Closed ericsouza closed 3 years ago
Hi,
You can have as many blueprints and template directories as you'd like but yeah this extension is only going to look in a single static directory to digest files. Mainly because in most applications you'd output your bundles to 1 specific directory (your static directory) and Flask will serve them from there. How you bundle those files are up to you.
I was able to compile, but tried different settings to blueprint, some cases the static_url_for method didn't match the filename to the file on the cache_manifest, other cases I just got a 404 loading the asset. I just wonder how I should config my blueprint.
Basically I was not able to set my blueprint this way:
my_blueprint = Blueprint(
"my_blueprint",
__name__,
static_folder="/static/my_blueprint",
static_url_path="/static/my_blueprint",
template_folder="../templates/my_blueprint"
)
and use static_url_for like that:
<link rel="stylesheet" href="{{static_url_for('my_blueprint.static', filename='css/style.css')}}">
the static_url_for does not match filename to cache_manifest and fallback to the file without md5 hash. If I change the above code to this:
<link rel="stylesheet" href="{{static_url_for('static', filename='my_blueprint/css/style.css')}}">
It works just fine. But I don't think its the best options. Do you know if I am doing some mistake?
The static_url_for
helper directly calls url_for
btw. It would be interesting if it behaved differently than url_for
. With your first example if you use url_for
instead (temporarily of course), do you get the same 404?
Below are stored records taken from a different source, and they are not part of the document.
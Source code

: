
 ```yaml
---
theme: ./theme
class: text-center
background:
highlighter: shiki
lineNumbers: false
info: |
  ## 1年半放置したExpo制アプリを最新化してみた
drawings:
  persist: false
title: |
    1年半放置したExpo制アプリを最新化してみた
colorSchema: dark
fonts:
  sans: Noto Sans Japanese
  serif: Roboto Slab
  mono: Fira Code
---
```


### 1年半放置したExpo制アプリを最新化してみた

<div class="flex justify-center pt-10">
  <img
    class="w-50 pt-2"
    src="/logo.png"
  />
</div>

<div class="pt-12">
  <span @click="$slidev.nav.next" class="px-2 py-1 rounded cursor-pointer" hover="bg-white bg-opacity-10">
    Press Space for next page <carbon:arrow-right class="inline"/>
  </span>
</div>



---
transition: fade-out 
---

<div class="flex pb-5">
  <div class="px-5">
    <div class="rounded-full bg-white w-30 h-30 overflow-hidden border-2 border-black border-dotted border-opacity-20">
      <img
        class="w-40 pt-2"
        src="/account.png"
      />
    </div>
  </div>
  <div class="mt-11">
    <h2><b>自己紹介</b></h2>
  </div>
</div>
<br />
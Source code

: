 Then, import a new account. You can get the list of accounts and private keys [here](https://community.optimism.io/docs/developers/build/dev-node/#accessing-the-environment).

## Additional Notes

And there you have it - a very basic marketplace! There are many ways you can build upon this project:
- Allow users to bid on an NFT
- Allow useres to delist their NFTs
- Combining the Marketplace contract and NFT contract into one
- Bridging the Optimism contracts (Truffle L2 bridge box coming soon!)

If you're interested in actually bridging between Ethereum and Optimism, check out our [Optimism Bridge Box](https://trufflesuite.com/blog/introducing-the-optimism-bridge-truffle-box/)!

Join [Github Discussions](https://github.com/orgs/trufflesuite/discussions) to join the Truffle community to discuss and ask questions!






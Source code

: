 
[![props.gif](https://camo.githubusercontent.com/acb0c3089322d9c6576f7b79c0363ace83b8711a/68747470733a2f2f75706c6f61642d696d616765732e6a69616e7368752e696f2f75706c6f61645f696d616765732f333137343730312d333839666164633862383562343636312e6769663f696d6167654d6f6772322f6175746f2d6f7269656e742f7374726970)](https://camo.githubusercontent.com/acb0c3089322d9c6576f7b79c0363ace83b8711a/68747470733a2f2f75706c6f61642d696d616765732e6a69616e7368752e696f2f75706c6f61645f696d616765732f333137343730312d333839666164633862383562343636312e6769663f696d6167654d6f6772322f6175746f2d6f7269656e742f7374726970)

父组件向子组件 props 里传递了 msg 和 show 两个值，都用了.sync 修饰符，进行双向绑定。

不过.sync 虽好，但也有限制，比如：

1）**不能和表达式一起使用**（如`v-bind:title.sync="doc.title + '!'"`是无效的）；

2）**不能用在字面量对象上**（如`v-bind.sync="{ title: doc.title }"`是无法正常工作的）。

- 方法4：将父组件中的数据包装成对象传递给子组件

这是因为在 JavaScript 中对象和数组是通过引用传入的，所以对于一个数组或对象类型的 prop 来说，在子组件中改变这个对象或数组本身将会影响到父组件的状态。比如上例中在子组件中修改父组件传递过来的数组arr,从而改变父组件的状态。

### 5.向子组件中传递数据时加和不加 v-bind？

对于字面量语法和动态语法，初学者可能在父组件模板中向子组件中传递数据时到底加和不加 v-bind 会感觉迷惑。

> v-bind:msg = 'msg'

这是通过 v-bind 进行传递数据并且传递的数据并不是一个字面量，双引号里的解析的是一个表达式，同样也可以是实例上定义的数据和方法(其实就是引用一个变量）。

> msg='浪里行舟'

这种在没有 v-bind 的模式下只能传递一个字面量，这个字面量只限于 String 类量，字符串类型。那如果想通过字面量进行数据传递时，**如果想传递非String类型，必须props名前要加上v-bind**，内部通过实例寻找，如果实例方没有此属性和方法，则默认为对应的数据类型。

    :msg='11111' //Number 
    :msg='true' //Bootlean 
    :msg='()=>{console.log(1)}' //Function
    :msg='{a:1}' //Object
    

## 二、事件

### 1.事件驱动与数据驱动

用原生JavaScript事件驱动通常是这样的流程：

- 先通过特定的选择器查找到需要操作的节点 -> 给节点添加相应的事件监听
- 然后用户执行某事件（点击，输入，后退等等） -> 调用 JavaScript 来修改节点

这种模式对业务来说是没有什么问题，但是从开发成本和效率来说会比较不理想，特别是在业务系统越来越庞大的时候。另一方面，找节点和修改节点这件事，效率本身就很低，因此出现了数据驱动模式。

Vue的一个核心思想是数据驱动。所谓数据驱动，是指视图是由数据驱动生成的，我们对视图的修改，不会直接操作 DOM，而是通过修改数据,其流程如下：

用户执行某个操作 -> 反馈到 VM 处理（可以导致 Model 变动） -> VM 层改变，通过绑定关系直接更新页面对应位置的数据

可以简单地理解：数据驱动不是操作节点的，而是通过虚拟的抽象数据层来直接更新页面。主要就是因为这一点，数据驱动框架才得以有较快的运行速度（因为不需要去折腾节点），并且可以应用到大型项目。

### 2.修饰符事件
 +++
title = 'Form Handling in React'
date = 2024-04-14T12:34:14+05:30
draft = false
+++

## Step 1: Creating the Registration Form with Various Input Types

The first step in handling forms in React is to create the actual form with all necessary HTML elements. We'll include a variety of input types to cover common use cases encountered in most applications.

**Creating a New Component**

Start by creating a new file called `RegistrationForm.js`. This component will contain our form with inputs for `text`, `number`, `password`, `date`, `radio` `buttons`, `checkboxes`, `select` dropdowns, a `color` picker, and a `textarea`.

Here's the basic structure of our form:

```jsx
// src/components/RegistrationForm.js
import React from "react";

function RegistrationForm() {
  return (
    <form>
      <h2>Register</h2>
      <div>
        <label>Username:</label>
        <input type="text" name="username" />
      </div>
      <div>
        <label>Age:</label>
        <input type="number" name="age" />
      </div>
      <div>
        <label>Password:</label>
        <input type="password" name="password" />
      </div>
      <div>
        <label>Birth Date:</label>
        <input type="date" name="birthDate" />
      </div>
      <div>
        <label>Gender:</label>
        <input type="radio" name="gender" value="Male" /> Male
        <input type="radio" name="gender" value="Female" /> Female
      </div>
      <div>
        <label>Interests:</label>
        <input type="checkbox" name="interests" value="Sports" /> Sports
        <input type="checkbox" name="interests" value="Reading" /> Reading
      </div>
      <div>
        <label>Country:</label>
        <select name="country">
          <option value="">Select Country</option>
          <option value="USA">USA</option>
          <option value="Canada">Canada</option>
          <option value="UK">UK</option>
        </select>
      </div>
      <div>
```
with url_for I get the normal file, without md5 hash. If I understood correctly this extensions uses the filename to make the match with cache_manifest.json and find the md5 version. My cache_manifest.json look like this:
{"my_blueprint/css/style.css": "my_blueprint/css/style-1688c8210b6509d702b1adb96bc4d0f3.css"}
This explains why this work:
<link rel="stylesheet" href="{{static_url_for('static', filename='my_blueprint/css/style.css')}}">
But this doesn't:
<link rel="stylesheet" href="{{static_url_for('my_blueprint.static', filename='css/style.css')}}">
I'm pretty sure that the problem is the way I think static_folder
and static_url_for
arguments for Blueprint
is wrong. So I will just stick without using my_blueprint.static
when using static_url_for. Thanks for your time!! :)
Yeah this extension will add the md5 hash but I was curious if {{ url_for('my_blueprint.static', filename='css/style.css' )}
worked in your case, in the sense that it didn't 404.
Flask's docs mention using my_blueprint.static
with url_for
will work as long as your Blueprint has a url_prefix
set.
I had no 404 with {{ url_for('my_blueprint.static', filename='css/style.css' )}
Well, thanks for the help, I will close the issue
No problem.
Sounds like I should add a FAQ item in the docs on how to reference static files within a Blueprint.
hi there, any updates on this one ? @ericsouza how did you compile files from blueptrints ?
hi there, any updates on this one ? @ericsouza how did you compile files from blueptrints ?
I endup splitting the frontend from the backend, so my flask application didn't have to deal with static files
Hey, thanks for this extensions. I wonder how I would work with many blueprints. I tried some things but was no able to make it work
Basically I have an app like that:
└── flaskr ├── app.py ├── my_blueprint │ ├── blueprint.py (this is where my blueprint its configured and with the routes passing the view_func) │ └── views.py (with the handler functions that call render_template) ├── static │ └── my_blueprint │ ├── css │ │ └── stylesheet.css │ ├── images │ │ └── image.png │ └── js │ └── main.js └── templates └── my_blueprint └── index.html
With this organization I can have many blueprint and each blueprint with its own templates and static folder (similar to what Django does). Do you have any example like that? thanks a lot!!